■ Task brief
Repeat every entry word for word; omit all pictures.

■ Material for the task
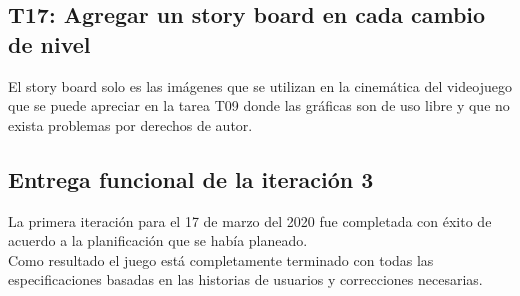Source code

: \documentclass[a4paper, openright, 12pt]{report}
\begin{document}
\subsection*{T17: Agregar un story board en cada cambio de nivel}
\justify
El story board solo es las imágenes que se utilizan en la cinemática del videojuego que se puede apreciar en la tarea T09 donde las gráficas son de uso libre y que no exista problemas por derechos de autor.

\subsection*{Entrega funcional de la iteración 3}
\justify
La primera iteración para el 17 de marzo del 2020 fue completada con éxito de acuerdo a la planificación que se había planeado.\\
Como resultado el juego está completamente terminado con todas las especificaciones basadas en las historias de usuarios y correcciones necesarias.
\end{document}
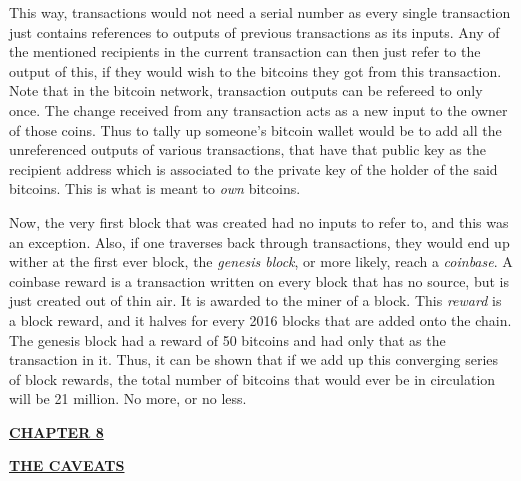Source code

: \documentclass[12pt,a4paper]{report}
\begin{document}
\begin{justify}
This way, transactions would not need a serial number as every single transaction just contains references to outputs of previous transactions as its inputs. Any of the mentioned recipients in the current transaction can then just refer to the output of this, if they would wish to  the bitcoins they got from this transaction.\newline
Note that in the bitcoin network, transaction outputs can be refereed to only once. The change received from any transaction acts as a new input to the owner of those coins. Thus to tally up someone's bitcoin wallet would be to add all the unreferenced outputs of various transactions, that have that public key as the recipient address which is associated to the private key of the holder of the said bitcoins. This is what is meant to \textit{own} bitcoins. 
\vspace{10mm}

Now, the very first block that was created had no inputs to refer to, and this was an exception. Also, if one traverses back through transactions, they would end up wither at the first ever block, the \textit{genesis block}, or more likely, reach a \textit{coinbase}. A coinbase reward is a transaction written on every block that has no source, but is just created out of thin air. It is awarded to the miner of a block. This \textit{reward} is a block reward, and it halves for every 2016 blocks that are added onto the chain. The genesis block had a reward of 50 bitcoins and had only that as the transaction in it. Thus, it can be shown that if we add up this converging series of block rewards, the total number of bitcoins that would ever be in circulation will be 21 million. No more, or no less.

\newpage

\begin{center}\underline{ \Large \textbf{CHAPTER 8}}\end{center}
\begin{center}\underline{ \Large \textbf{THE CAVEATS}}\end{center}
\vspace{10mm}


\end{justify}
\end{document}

■ Written response
Source code

: \documentclass[a4paper, openright, 12pt]{report}
\begin{document}
\subsection*{T17: Agregar un story board en cada cambio de nivel}
\justify
El story board solo es las imágenes que se utilizan en la cinemática del videojuego que se puede apreciar en la tarea T09 donde las gráficas son de uso libre y que no exista problemas por derechos de autor.

\subsection*{Entrega funcional de la iteración 3}
\justify
La primera iteración para el 17 de marzo del 2020 fue completada con éxito de acuerdo a la planificación que se había planeado.\\
Como resultado el juego está completamente terminado con todas las especificaciones basadas en las historias de usuarios y correcciones necesarias.
\end{document}
Source code

: \documentclass[12pt,a4paper]{report}
\begin{document}
\begin{justify}
This way, transactions would not need a serial number as every single transaction just contains references to outputs of previous transactions as its inputs. Any of the mentioned recipients in the current transaction can then just refer to the output of this, if they would wish to  the bitcoins they got from this transaction.\newline
Note that in the bitcoin network, transaction outputs can be refereed to only once. The change received from any transaction acts as a new input to the owner of those coins. Thus to tally up someone's bitcoin wallet would be to add all the unreferenced outputs of various transactions, that have that public key as the recipient address which is associated to the private key of the holder of the said bitcoins. This is what is meant to \textit{own} bitcoins. 
\vspace{10mm}

Now, the very first block that was created had no inputs to refer to, and this was an exception. Also, if one traverses back through transactions, they would end up wither at the first ever block, the \textit{genesis block}, or more likely, reach a \textit{coinbase}. A coinbase reward is a transaction written on every block that has no source, but is just created out of thin air. It is awarded to the miner of a block. This \textit{reward} is a block reward, and it halves for every 2016 blocks that are added onto the chain. The genesis block had a reward of 50 bitcoins and had only that as the transaction in it. Thus, it can be shown that if we add up this converging series of block rewards, the total number of bitcoins that would ever be in circulation will be 21 million. No more, or no less.

\newpage

\begin{center}\underline{ \Large \textbf{CHAPTER 8}}\end{center}
\begin{center}\underline{ \Large \textbf{THE CAVEATS}}\end{center}
\vspace{10mm}


\end{justify}
\end{document}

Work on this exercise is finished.